Tal vez por un mecanismo semejante, o porque esa posibilidad está
en el aire, es ya casi un lugar común argentino sostener que lo
que la dictadura se propuso por la fuerza, la democracia lo está
logrando por medio de votos, leyes, decretos, decretos leyes, libertad
de prensa, acuerdos políticos. Lo que establece una continuidad
con la dictadura no es el mecanismo de las desapariciones, ni siquiera
que haya más o menos apaleos durante las manifestaciones o los
cortes de rutas sino otra cosa, más brutal todavía pero
más sutil porque pone en escena un razonamiento de emergencias
que encubre la voluntad de imponer un proyecto económico, de consecuencias
sociales y políticas, que nace con la dictadura.
¿Nazismo sin represión?
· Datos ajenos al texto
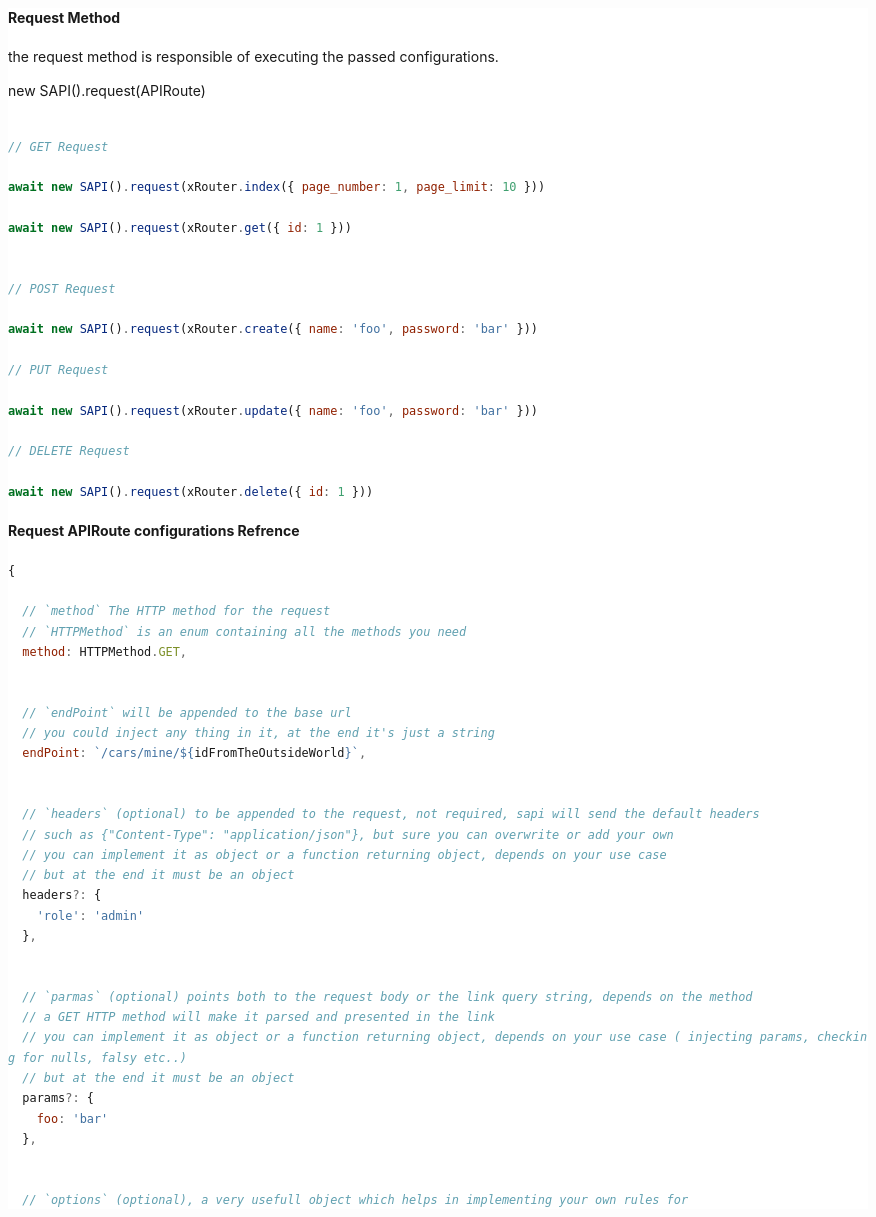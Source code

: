 #### Request Method

the request method is responsible of executing the passed configurations.

new SAPI().request(APIRoute)

```js

// GET Request

await new SAPI().request(xRouter.index({ page_number: 1, page_limit: 10 }))

await new SAPI().request(xRouter.get({ id: 1 }))


// POST Request

await new SAPI().request(xRouter.create({ name: 'foo', password: 'bar' }))

// PUT Request

await new SAPI().request(xRouter.update({ name: 'foo', password: 'bar' }))

// DELETE Request

await new SAPI().request(xRouter.delete({ id: 1 }))

```

#### Request APIRoute configurations Refrence

```js
{

  // `method` The HTTP method for the request
  // `HTTPMethod` is an enum containing all the methods you need
  method: HTTPMethod.GET,


  // `endPoint` will be appended to the base url
  // you could inject any thing in it, at the end it's just a string
  endPoint: `/cars/mine/${idFromTheOutsideWorld}`,


  // `headers` (optional) to be appended to the request, not required, sapi will send the default headers
  // such as {"Content-Type": "application/json"}, but sure you can overwrite or add your own
  // you can implement it as object or a function returning object, depends on your use case
  // but at the end it must be an object
  headers?: {
    'role': 'admin'
  },

  
  // `parmas` (optional) points both to the request body or the link query string, depends on the method
  // a GET HTTP method will make it parsed and presented in the link
  // you can implement it as object or a function returning object, depends on your use case ( injecting params, checking for nulls, falsy etc..)
  // but at the end it must be an object
  params?: {
    foo: 'bar'
  },


  // `options` (optional), a very usefull object which helps in implementing your own rules for 
```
Yo no me puedo negar a esa posibilidad
que no necesita, para concretarse, de grandes lucubraciones ni de ideologías
remanidas o sofisticadas; le basta el pragmatismo, incluso ese lenguaje
íntimo que diluye dificultades y rechaza declaraciones, el revestimiento
mágico de las soluciones que son más sencillas de
lo que se piensa, la confluencia patriótica en torno a un
no-programa, la instilación del miedo como generalizado terror
al vacío, toda esa parafernalia discursiva que se ha escuchado
en estos días en el país y que ha provocado grandes oleadas
de un inexplicable estupor. No se dice mucho pero ese estupor, que tiene
todo el aspecto de la depresión que nos toma después de
un accidente o de una agresión, tiene que estar expresando algo
así como la sospecha de que lo que ocurre es que estamos asistiendo
a la presentación en sociedad de nuevas formas, no aparatosamente
represivas, del nazismo, toda vez que no hay Estado fuerte de cuyos resortes
fuera interesante apropiarse, eso que la dictadura trató de lograr
y que se manifiesta de otro modo, con un lenguaje mezclado, salpicado
de tecnicismos pero también de vulgares renuncias a una racionalidad
que vaya un poco más allá del crudo realismo político
que consiste, en estos días, en fingir que lo que se afirmó
anteayer no se dijo, en eludir la responsabilidad de reforzar a un Hindemburg
vacilante y en proclamar con la mano en el pecho que se apoya a un gobierno
tambaleante para sostenerlo cuando lo que se está intentando ya
y desde ahora es tumbarlo o ocuparlo, como suelen hacer las bacterias
cuando el sistema inmunitario afloja.